▶ [The problem]
Going through the data below, copy out each line where the word "steamos" shows up.

▶ [Stored data]

▬▬▬▬▬▬

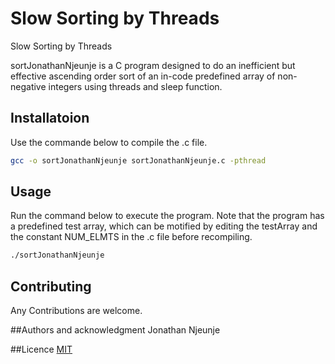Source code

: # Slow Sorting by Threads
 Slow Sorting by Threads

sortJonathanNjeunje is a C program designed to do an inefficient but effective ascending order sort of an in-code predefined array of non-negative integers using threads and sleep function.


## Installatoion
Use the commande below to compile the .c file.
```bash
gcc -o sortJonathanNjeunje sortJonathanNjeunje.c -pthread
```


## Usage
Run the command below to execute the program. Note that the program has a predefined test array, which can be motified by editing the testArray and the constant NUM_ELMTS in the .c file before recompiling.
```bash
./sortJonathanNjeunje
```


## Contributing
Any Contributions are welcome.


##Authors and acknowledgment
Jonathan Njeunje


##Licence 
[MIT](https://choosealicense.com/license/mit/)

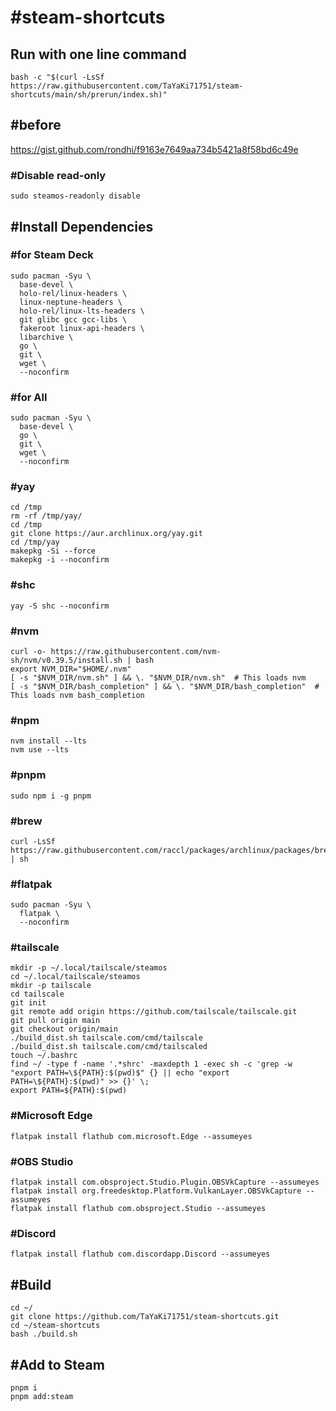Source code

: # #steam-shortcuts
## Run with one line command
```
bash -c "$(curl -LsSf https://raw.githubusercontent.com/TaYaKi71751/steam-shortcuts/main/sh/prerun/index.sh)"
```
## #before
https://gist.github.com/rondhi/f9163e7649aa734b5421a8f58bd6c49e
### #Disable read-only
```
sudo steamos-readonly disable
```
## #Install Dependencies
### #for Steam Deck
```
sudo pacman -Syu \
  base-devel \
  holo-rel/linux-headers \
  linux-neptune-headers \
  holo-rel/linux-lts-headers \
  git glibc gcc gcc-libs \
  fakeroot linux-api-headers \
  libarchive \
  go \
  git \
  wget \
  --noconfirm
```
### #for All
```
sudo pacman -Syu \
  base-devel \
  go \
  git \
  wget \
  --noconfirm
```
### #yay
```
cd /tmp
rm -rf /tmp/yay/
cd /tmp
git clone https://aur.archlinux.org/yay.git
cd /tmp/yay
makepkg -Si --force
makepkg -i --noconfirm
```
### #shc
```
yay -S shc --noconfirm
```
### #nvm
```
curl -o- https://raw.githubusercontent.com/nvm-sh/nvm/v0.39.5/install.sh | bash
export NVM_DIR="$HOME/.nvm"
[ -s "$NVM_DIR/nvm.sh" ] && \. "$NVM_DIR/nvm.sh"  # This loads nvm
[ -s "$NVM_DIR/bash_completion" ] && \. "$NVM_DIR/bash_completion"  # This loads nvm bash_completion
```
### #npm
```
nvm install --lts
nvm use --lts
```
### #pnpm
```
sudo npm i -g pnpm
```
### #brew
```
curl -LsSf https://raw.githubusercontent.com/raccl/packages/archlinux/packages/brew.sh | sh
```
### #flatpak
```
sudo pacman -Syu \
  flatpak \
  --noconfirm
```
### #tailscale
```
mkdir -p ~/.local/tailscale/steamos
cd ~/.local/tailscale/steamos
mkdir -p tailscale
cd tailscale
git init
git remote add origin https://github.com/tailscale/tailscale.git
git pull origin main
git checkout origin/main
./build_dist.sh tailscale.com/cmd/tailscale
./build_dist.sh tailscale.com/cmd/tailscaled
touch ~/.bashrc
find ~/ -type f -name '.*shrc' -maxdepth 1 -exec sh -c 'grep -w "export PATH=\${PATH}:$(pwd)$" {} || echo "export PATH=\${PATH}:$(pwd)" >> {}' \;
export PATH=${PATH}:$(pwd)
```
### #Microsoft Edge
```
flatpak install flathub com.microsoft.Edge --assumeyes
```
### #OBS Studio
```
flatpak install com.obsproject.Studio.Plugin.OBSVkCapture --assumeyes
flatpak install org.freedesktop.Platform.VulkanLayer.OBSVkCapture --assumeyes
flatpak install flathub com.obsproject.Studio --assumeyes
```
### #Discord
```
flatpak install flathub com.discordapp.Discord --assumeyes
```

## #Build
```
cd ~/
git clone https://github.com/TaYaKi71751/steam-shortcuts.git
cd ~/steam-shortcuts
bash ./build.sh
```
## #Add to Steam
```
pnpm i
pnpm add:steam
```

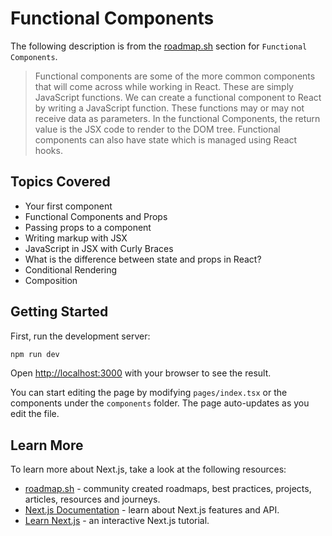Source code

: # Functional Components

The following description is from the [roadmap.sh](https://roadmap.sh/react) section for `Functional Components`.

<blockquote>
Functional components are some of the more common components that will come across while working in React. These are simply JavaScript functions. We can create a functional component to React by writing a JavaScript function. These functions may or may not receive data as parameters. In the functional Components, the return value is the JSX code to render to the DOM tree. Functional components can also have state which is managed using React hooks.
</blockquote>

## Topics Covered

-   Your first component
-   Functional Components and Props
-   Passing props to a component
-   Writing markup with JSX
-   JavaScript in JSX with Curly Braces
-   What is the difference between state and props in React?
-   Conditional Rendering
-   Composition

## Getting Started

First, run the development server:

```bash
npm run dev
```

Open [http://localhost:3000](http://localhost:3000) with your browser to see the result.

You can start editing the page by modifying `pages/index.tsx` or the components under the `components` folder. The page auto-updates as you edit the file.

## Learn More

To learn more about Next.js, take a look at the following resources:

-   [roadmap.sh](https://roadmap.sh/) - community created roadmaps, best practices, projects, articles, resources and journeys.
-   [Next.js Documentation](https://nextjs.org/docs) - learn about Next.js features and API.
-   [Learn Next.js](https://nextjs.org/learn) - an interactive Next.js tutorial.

▬▬▬▬▬▬

▶ [Response below]
sudo steamos-readonly disable
mkdir -p ~/.local/tailscale/steamos
cd ~/.local/tailscale/steamos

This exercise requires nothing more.